検査装置は量産数量が出る前に売れる。 作るチップが決まればまず検査ラインを敷く必要があるため、光部品会社の売上より装置会社の売上が先に動く。
説明会でマイク・スレッサー最高経営責任者は、加速の理由を二つ挙げた。 今年後半に予定されるCPOチップの数量と、最初の検査工程で会社が握る主導権だ。 同じ場で、世界最大のファウンドリーが今回も売上の10%以上を占める顧客だったと述べた。

装置の売上は増えたが、その中でCPOが占める割合はまだ小さい。
システム部門は1四半期で74%増え過去最高になったが、その中のCPOは通年でも数千万ドル台だ。第2四半期の売上を4倍にしても年10億ドルを超える会社で、2%に満たない規模である。会社が語る加速は金額ではなく方向に現れている。
2026-07-30閲覧 · フォームファクター2026年第2四半期決算(2026-07-29)と決算説明会
とはいえ採用時期が前倒しされたわけではないと経営陣は述べた。 短期的には加速があるとしつつ、ロードマップ自体が前倒しされたのではないと線を引いた。

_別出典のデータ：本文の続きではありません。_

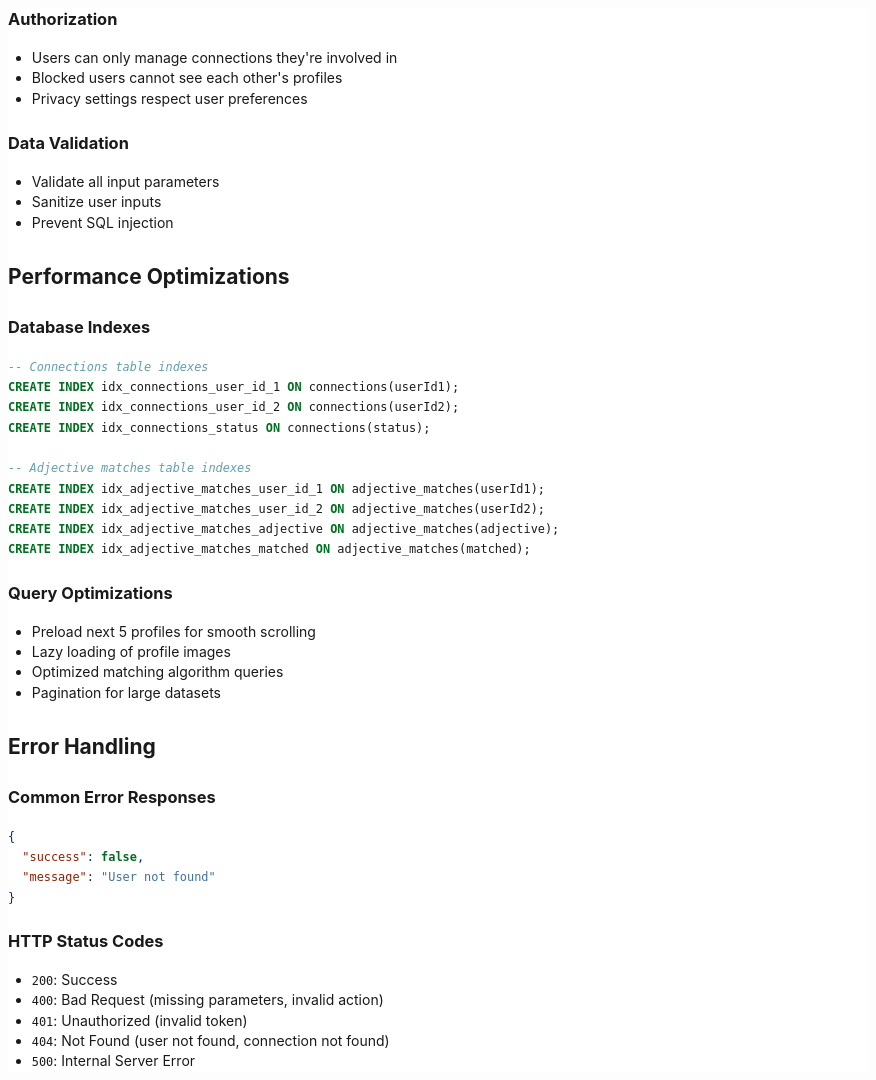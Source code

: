 ### Authorization
- Users can only manage connections they're involved in
- Blocked users cannot see each other's profiles
- Privacy settings respect user preferences

### Data Validation
- Validate all input parameters
- Sanitize user inputs
- Prevent SQL injection

## Performance Optimizations

### Database Indexes
```sql
-- Connections table indexes
CREATE INDEX idx_connections_user_id_1 ON connections(userId1);
CREATE INDEX idx_connections_user_id_2 ON connections(userId2);
CREATE INDEX idx_connections_status ON connections(status);

-- Adjective matches table indexes
CREATE INDEX idx_adjective_matches_user_id_1 ON adjective_matches(userId1);
CREATE INDEX idx_adjective_matches_user_id_2 ON adjective_matches(userId2);
CREATE INDEX idx_adjective_matches_adjective ON adjective_matches(adjective);
CREATE INDEX idx_adjective_matches_matched ON adjective_matches(matched);
```

### Query Optimizations
- Preload next 5 profiles for smooth scrolling
- Lazy loading of profile images
- Optimized matching algorithm queries
- Pagination for large datasets

## Error Handling

### Common Error Responses
```json
{
  "success": false,
  "message": "User not found"
}
```

### HTTP Status Codes
- `200`: Success
- `400`: Bad Request (missing parameters, invalid action)
- `401`: Unauthorized (invalid token)
- `404`: Not Found (user not found, connection not found)
- `500`: Internal Server Error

CPOの見通しが上がった。光通信の採用が前倒しされているサインだ。
短期の加速はあるが日程は前倒しされていない。今年後半に出るチップ数量と検査の準備が先に動いた。
同じ加速をめぐって、一方は採用時期が前倒しされたと読み、もう一方は準備段階が先に動いたと読む。
結局、問いは一つだ。検査装置に先に現れたこの需要は、実際の数量につながるのか。 第3四半期中にCPO売上が2000万ドルのレンジを超えれば、予定されたチップ数量が実際に出たことになる。 超えなければ検査ラインだけが先に敷かれたことになり、光部品会社の売上はもっと待つことになる。 銅の配線で信号を送る方式は、速度と熱、電力で物理的な限界に触れている。 その限界を光で越えようとする試みが、いま検査装置会社の業績に数字として刻まれ始めた。規模ではなく順序を見るのが、このカードの要点だ。
採点待ち2026年第4四半期に、フォームファクターの第3四半期業績でCPO売上が1000万~2000万ドルのレンジを超えたか、通年見通しの2000万ドル超が維持されているかを採点する。